Through my talented husband’s hands, he built a “casita” on our home property, a one-bedroom cottage where my mother could live independently when we found she could no longer manage the stairs in her two-story home. But shortly after she moved into her little casita, my mother was diagnosed with vascular dementia plus other inoperable, degenerative physical ailments and I became my mother’s primary caregiver. Two years ago, as I was starting to struggle with my role as a caregiver, I found the University of Texas at San Antonio’s School of Nursing Learning Skills Workshop. I brought along the newly hired part-time caregiver that I had just hired to assist me in my caregiving role. We were also fortunate enough to experience the Dementia Tour Simulation program that was invaluable to understand what the dementia patient experiences. Both the Learning Skills Workshop and the Dementia Tour Simulation provided us both with the tools we needed to provide the best care for my mother in her time of need.

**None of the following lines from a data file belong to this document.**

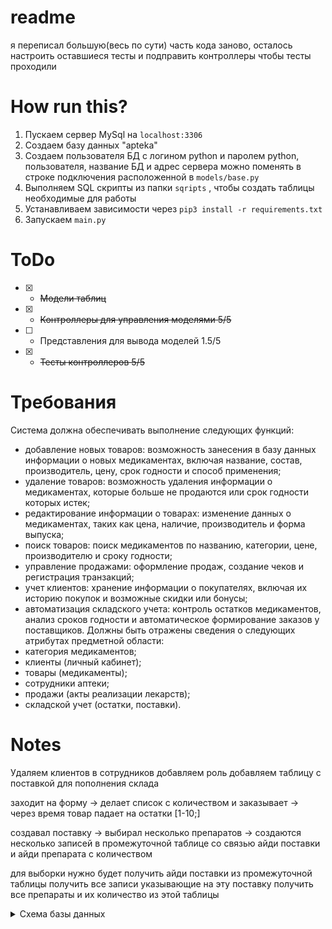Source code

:# readme
я переписал большую(весь по сути) часть кода заново, 
осталось настроить оставшиеся тесты и подправить контроллеры чтобы тесты проходили

# How run this?
1. Пускаем сервер MySql на `localhost:3306`
2. Создаем базу данных "apteka"
3. Создаем пользователя БД с логином python и паролем python, пользователя, название БД и адрес сервера можно поменять в строке подключения расположенной в `models/base.py`
4. Выполняем SQL скрипты из папки `sqripts` , чтобы создать таблицы необходимые для работы
5. Устанавливаем зависимости через `pip3 install -r requirements.txt`
6. Запускаем `main.py`


# ToDo
- [x] - ~~Модели таблиц~~
- [x] - ~~Контроллеры для управления моделями 5/5~~
- [ ] - Представления для вывода моделей 1.5/5
- [x] - ~~Тесты контроллеров 5/5~~








# Требования
Система должна обеспечивать выполнение следующих функций:
-	добавление новых товаров: возможность занесения в базу данных информации о новых медикаментах, включая название, состав, производитель, цену, срок годности и способ применения;
-	удаление товаров: возможность удаления информации о медикаментах, которые больше не продаются или срок годности которых истек;
-	редактирование информации о товарах: изменение данных о медикаментах, таких как цена, наличие, производитель и форма выпуска;
-	поиск товаров: поиск медикаментов по названию, категории, цене, производителю и сроку годности;
-	управление продажами: оформление продаж, создание чеков и регистрация транзакций;
-	учет клиентов: хранение информации о покупателях, включая их историю покупок и возможные скидки или бонусы;
-	автоматизация складского учета: контроль остатков медикаментов, анализ сроков годности и автоматическое формирование заказов у поставщиков.
Должны быть отражены сведения о следующих атрибутах предметной области:
-	категория медикаментов;
-	клиенты (личный кабинет);
-	товары (медикаменты);
-	сотрудники аптеки;
-	продажи (акты реализации лекарств);
-	складской учет (остатки, поставки).







# Notes
Удаляем клиентов
в сотрудников добавляем роль
добавляем таблицу с поставкой для пополнения склада


заходит на форму -> делает список с количеством и заказывает 
-> через время товар падает на остатки
[1-10;]


создавал поставку -> выбирал несколько препаратов
-> создаются несколько записей в промежуточной таблице
со связью айди поставки и айди препарата с количеством

для выборки нужно будет получить айди поставки
из промежуточной таблицы получить все записи указывающие на эту поставку
получить все препараты и их количество из этой таблицы


<details>
  <summary>Схема базы данных</summary>
  ![image](https://github.com/user-attachments/assets/295c9613-a280-4f80-880f-a900f9e8c7e9)
</details>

Looking back on my experience as my mother’s caregiver, the best part was that I was honored to walk that final path with her to the end of her life. It was not always easy, as she grew frustrated and anxious about her decline, she would lash out to the one who was the closest to her, and in this case that was me. Many times, I found I just needed to walk away, take a deep breath, and just remind myself that she was angry at her situation and not necessarily at me. Joining support groups for caregivers of dementia patients and being a part of the UT at SA Caring for the Caregiver Advisory Council were the two things that helped me in my role as a caregiver. Through these two, I was able to learn and share with others who were either in the same position or understood the struggles that come with being a caregiver for someone.
Early on I learned the importance of self-care and self-compassion as I took on this caregiving role. I hired a part-time caregiver to come in a few hours every morning to help with the housekeeping, laundering, and cooking so that I could have some time for myself. I learned that taking long walks and doing yoga through Zoom helped me clear my mind and kept me healthy, especially during Covid when it was not necessarily safe to go to gyms and studios. I learned that journaling helped me to express myself. I had a dedicated journal that was devoted specifically to my mother where I would write to her my wishes, my struggles, and my frustrations when I knew it did not serve me to express to her directly.
After 65 plus years, I must confess that this role as my mother’s caregiver was by far the hardest thing I have ever had to do. But I also know that it was also the most rewarding thing I have ever done as well. I recently heard someone speaking about being a caregiver for their loved one and they advised those in the same role to “lean into the honor of walking your loved one to the edge of their life” and that resonated so much for me. I was reminded of this quote so many times, especially in the last several weeks of my mother’s life. My mother passed away peacefully on April 24, 2021 in her casita. On one of her last days when she was still verbal and she and I were alone, she leaned over to me and all she said was, “thank you Laura, from my heart”. I knew what she meant, and I was honored!